We use the following two tools:
- Tool 1: Every real number $x$ satisfies $\lfloor x\rfloor>x-1$ (with strict inequality).
- Tool 2: All positive real numbers $y$ and $z$ satisfy
$\frac{x}{y}+\frac{y}{x}\ge2$; indeed this inequality is equivalent to $y^2+z^2\ge2yz$ and $(y-z)^2\ge0$.
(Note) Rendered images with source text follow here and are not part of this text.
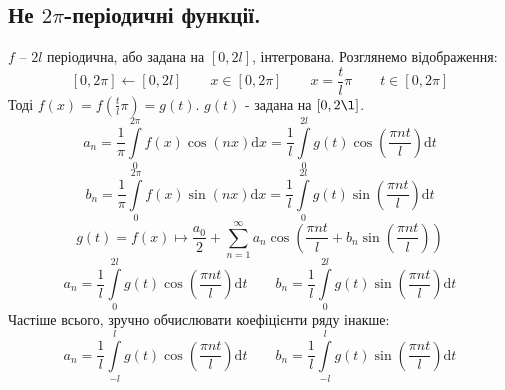 \documentclass[a4paper]{scrartcl}
\theoremstyle{definition}
\theoremstyle{remark}
\theoremstyle{definition}
\theoremstyle{definition}
\begin{document}
\subsection{Не $2\pi$-періодичні функції.}
$f$  -- $2l$ періодична, або задана на $[0, 2l]$, інтегрована. Розглянемо відображення:
$$
[0, 2\pi] \leftarrow [0, 2l] \qquad x \in [0, 2\pi] \qquad x = \frac{t}{l}\pi \qquad t\in [0, 2\pi]
$$
Тоді $f(x) = f( \frac{t}{l}\pi ) = g(t)$. $g(t)$ - задана на $[0, 2\l]$.
$$
a_n = \frac{1}{\pi}  \int\limits_{0}^{2\pi}{ f(x) \cos{(nx)} \mathrm{d} x } =   \frac{1
}{l }  \int\limits_{0}^{2l}{ g(t) \cos{ \left( \frac{\pi n t}{l}  \right)} \mathrm{d} t}
$$
$$
b_n = \frac{1}{\pi}  \int\limits_{0}^{2\pi}{ f(x) \sin{(nx)} \mathrm{d} x } =   \frac{1
}{l }  \int\limits_{0}^{2l}{ g(t) \sin{ \left( \frac{\pi n t}{l}  \right)} \mathrm{d} t}
$$
$$
g(t) = f(x) \mapsto \frac{a_0}{2} +  \sum\limits_{n = 1}^{ \infty}{a_n \cos{ \left(  \frac{\pi n t}{l} + b_n\sin{ \left( \frac{\pi n t}{l}  \right)}   \right)}}
$$
$$
a_n =\frac{1
}{l }  \int\limits_{0}^{2l}{ g(t) \cos{ \left( \frac{\pi n t}{l}  \right)} \mathrm{d} t}
 \qquad b_n = \frac{1
}{l }  \int\limits_{0}^{2l}{ g(t) \sin{ \left( \frac{\pi n t}{l}  \right)} \mathrm{d} t}
$$
Частіше всього, зручно обчислювати коефіцієнти ряду інакше:
$$
a_n =\frac{1
}{l }  \int\limits_{-l}^{l}{ g(t) \cos{ \left( \frac{\pi n t}{l}  \right)} \mathrm{d} t}
 \qquad b_n = \frac{1
}{l }  \int\limits_{-l}^{l}{ g(t) \sin{ \left( \frac{\pi n t}{l}  \right)} \mathrm{d} t}
$$
\newpage
\end{document}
Now the expression $E$ that is to be minimized can be estimated (by using these two tools) as follows:
\begin{eqnarray*}
E &=&
\left\lfloor\frac{b+c+d}{a} \right\rfloor+
\left\lfloor\frac{a+c+d}{b} \right\rfloor+
\left\lfloor\frac{a+b+d}{c} \right\rfloor+
\left\lfloor\frac{a+b+c}{d} \right\rfloor
\\ &>&
\left(\frac{b+c+d}{a}-1\right)+
\left(\frac{a+c+d}{b}-1\right) +
\left(\frac{a+b+d}{c}-1\right) +
\left(\frac{a+b+c}{d}-1\right)
\\ &=&
\left(\frac{a}{b}+\frac{b}{a}\right)+
\left(\frac{a}{c}+\frac{c}{a}\right)+
\left(\frac{a}{d}+\frac{d}{a}\right)+
\left(\frac{b}{c}+\frac{c}{b}\right)+
\left(\frac{b}{d}+\frac{d}{b}\right)+
\left(\frac{c}{d}+\frac{d}{c}\right) -4
\\ &\ge& ~6\cdot2-4 ~~=~~ 8.
\end{eqnarray*}
We get $E>8$. Since $E$ is the sum of four integers and hence integer itself, this actually implies the lower bound $E\ge9$.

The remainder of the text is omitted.